Continuando, com maior respeito, meu Deus, siga meu raciocínio. Surgiram religiões, seitas que falam em Inferno. Verdade? Como o Senhor conseguirá lugar para tantos?! E ad aerternum, para sempre?! Outras filosofias negam a existência de tal sentença macabra. Falam em reencarnação, muitas partidas, idas e voltas, para depurar, aperfeiçoar.
      Não sei. Respeito todas as teorias, todavia tenho dificuldade em aceitá-las. Por quê? No mundo moderno e de sempre, justos e pecadores parecem receber castigos idênticos. Os Filhos do Demo (perdão, Senhor, é apenas uma expressão...), aqui não são castigados. Têm morte rápida e indolor, passagem fácil. Alguns bons, esforçados, amigos das virtudes, sofrem horrores, com doenças horríficas.
      Eu só queria entender, meu Deus querido: por que tanta falta de lógica? Há exemplos, não sei se verdadeiros, que alguns, como Voltaire, o grande hipócrita, morreu como um animal daninho, com pavor e dores, subindo pelas paredes, em tresloucada loucura.
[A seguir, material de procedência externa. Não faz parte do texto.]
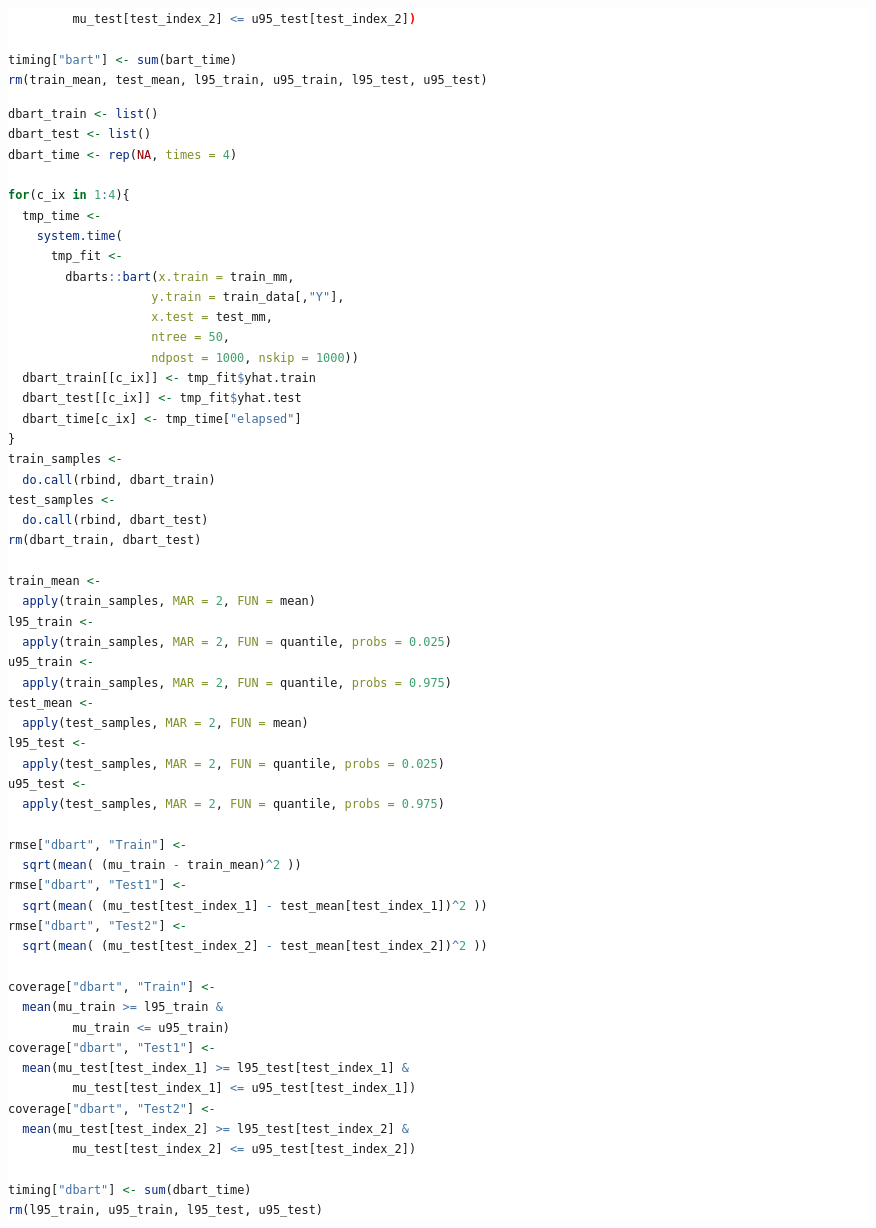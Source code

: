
 ``` r
         mu_test[test_index_2] <= u95_test[test_index_2])

timing["bart"] <- sum(bart_time)
rm(train_mean, test_mean, l95_train, u95_train, l95_test, u95_test)
```

``` r
dbart_train <- list()
dbart_test <- list()
dbart_time <- rep(NA, times = 4)

for(c_ix in 1:4){
  tmp_time <-
    system.time(
      tmp_fit <-
        dbarts::bart(x.train = train_mm,
                    y.train = train_data[,"Y"],
                    x.test = test_mm,
                    ntree = 50, 
                    ndpost = 1000, nskip = 1000))
  dbart_train[[c_ix]] <- tmp_fit$yhat.train
  dbart_test[[c_ix]] <- tmp_fit$yhat.test
  dbart_time[c_ix] <- tmp_time["elapsed"]
}
train_samples <-
  do.call(rbind, dbart_train)
test_samples <-
  do.call(rbind, dbart_test)
rm(dbart_train, dbart_test)

train_mean <- 
  apply(train_samples, MAR = 2, FUN = mean)
l95_train <-
  apply(train_samples, MAR = 2, FUN = quantile, probs = 0.025)
u95_train <-
  apply(train_samples, MAR = 2, FUN = quantile, probs = 0.975)
test_mean <- 
  apply(test_samples, MAR = 2, FUN = mean)
l95_test <-
  apply(test_samples, MAR = 2, FUN = quantile, probs = 0.025)
u95_test <-
  apply(test_samples, MAR = 2, FUN = quantile, probs = 0.975)

rmse["dbart", "Train"] <-
  sqrt(mean( (mu_train - train_mean)^2 ))
rmse["dbart", "Test1"] <-
  sqrt(mean( (mu_test[test_index_1] - test_mean[test_index_1])^2 ))
rmse["dbart", "Test2"] <-
  sqrt(mean( (mu_test[test_index_2] - test_mean[test_index_2])^2 ))

coverage["dbart", "Train"] <-
  mean(mu_train >= l95_train & 
         mu_train <= u95_train)
coverage["dbart", "Test1"] <-
  mean(mu_test[test_index_1] >= l95_test[test_index_1] & 
         mu_test[test_index_1] <= u95_test[test_index_1])
coverage["dbart", "Test2"] <-
  mean(mu_test[test_index_2] >= l95_test[test_index_2] & 
         mu_test[test_index_2] <= u95_test[test_index_2])

timing["dbart"] <- sum(dbart_time)
rm(l95_train, u95_train, l95_test, u95_test)
```
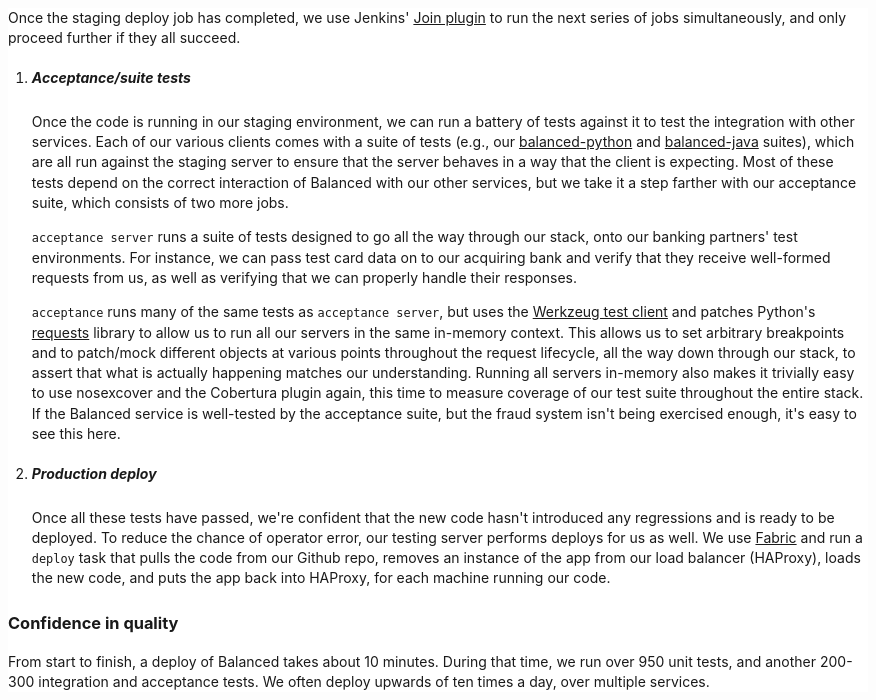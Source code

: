    Once the staging deploy job has completed, we use Jenkins' [Join
   plugin](https://wiki.jenkins-ci.org/display/JENKINS/Join+Plugin) to run the
   next series of jobs simultaneously, and only proceed further if they all
   succeed.

1. ##### Acceptance/suite tests

   Once the code is running in our staging environment, we can run a battery of
   tests against it to test the integration with other services. Each of our
   various clients comes with a suite of tests (e.g., our
   [balanced-python](https://github.com/balanced/balanced-python/blob/master/tests/suite.py)
   and
   [balanced-java](https://github.com/balanced/balanced-java/tree/master/src/test/java/com/balancedpayments)
   suites), which are all run against the staging server to ensure that the
   server behaves in a way that the client is expecting. Most of these tests
   depend on the correct interaction of Balanced with our other services, but we
   take it a step farther with our acceptance suite, which consists of two more
   jobs.

   `acceptance server` runs a suite of tests designed to go all the way through
   our stack, onto our banking partners' test environments. For instance, we can
   pass test card data on to our acquiring bank and verify that they receive
   well-formed requests from us, as well as verifying that we can properly
   handle their responses.

   `acceptance` runs many of the same tests as `acceptance server`, but uses the
   [Werkzeug test client](http://werkzeug.pocoo.org/docs/test/) and patches
   Python's [requests](http://docs.python-requests.org/en/latest/) library to
   allow us to run all our servers in the same in-memory context. This allows us
   to set arbitrary breakpoints and to patch/mock different objects at various
   points throughout the request lifecycle, all the way down through our stack,
   to assert that what is actually happening matches our understanding. Running
   all servers in-memory also makes it trivially easy to use nosexcover and the
   Cobertura plugin again, this time to measure coverage of our test suite
   throughout the entire stack. If the Balanced service is well-tested by the
   acceptance suite, but the fraud system isn't being exercised enough, it's
   easy to see this here.

1. ##### Production deploy

   Once all these tests have passed, we're confident that the new code hasn't
   introduced any regressions and is ready to be deployed. To reduce the chance
   of operator error, our testing server performs deploys for us as well. We use
   [Fabric](http://docs.fabfile.org/en/1.6/) and run a `deploy` task that pulls the code from our Github repo,
   removes an instance of the app from our load balancer (HAProxy), loads the
   new code, and puts the app back into HAProxy, for each machine running our
   code.

### Confidence in quality

From start to finish, a deploy of Balanced takes about 10 minutes. During that
time, we run over 950 unit tests, and another 200-300 integration and acceptance
tests. We often deploy upwards of ten times a day, over multiple services.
Não sei se é lenda. Mas e tantos outros monstros?
      Senhor, lance um olhar sobre esse mundo nosso. A maldade, a corrupção, a violência, bestialidades monstruosas, tudo ficou globalizado, comum, repetitivo. Basta o Senhor assistir, aí do alto, aos jornais televisivos do mundo... Ah, perdão! Quase me esqueci de que o Senhor não precisa disso, pois é a sapiência suprema, que tudo sabe e tudo vê.
      Mas, então, meu Senhor?! Há um porquê em tudo isto? Dá para entender? Há respostas? Perdão. Não estou LHE cobrando nada. São só elucubrações de uma pobre mortal, na minha  ignorância.  Se puder, me dê uma luz. É     pedir demais? Afinal, sou criatura sua.